Chapter 41: Makings Of A Base
The balcony caught the afternoon light at an angle that barely qualified as warm, just enough of the October chill to still justify staying outside and looking over the city with a coffee mug floating beside you.
Tikki was asleep on my lap, occasionally twitching one ear when the wind shifted, having long declared all available furniture to be personal property, which in his case was accurate across every surface within reach.
I took a sip of the floating coffee and let the city sit in front of me for a while. The shit-show below had already settled into the backdrop I was familiar with.
Yesterday morning had felt profoundly strange, to say the least.
Riding my long-lost Diavel through traffic, stopping at red lights, paying for things online like a functioning member of modern civilization, seeing familiar faces at the campus, sitting in a park while eating Kara’s chicken sandwiches, and everything else that had seemed enormously important at the time... it all felt like a dream.
Like visiting a childhood home after decades. A home that used to be mine, but not anymore.
Now the city burned in seven visible places from the balcony. The streets sat empty of traffic and people, occupied by the infected who wandered below, letting out snarls that reached even up here.
And yet I felt at home.
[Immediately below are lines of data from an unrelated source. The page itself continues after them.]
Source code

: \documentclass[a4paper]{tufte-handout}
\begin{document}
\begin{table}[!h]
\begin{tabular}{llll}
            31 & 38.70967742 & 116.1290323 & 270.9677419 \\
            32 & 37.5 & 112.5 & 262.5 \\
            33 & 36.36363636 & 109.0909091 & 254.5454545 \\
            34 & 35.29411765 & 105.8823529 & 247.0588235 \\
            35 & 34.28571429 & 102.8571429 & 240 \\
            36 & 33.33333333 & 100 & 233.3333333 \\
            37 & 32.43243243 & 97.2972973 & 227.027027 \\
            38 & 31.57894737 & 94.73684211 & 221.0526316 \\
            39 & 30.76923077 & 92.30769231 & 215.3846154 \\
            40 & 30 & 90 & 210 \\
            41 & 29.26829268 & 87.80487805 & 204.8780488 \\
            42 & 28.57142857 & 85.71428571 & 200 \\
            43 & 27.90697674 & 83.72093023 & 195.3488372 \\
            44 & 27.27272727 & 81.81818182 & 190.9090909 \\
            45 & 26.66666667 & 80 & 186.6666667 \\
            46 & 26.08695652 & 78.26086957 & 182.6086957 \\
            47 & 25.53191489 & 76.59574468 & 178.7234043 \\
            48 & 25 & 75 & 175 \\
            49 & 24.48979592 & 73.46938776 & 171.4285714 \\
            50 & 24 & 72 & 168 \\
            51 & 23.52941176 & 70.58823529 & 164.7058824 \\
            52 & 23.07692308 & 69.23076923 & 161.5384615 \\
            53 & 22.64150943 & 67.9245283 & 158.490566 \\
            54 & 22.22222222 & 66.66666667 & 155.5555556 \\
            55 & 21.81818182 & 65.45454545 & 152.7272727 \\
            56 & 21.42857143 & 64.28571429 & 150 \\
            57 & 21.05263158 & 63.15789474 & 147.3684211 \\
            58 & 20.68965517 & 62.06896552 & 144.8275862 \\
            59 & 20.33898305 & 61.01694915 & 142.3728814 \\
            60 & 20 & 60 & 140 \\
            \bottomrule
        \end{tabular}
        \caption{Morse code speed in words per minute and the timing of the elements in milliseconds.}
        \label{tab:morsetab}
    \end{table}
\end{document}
Relaxed even...
I looked out along the road stretching straight ahead, apartment buildings lining both sides for several blocks before the area opened into bakeries and convenience stores and small restaurants.
Most vehicles sat exactly where their owners had parked or abandoned them.
The city had grown significantly quieter since day one.
Distant screams had become rare, gunfire had dropped to almost nothing, and engines, horns, and human voices had all vanished.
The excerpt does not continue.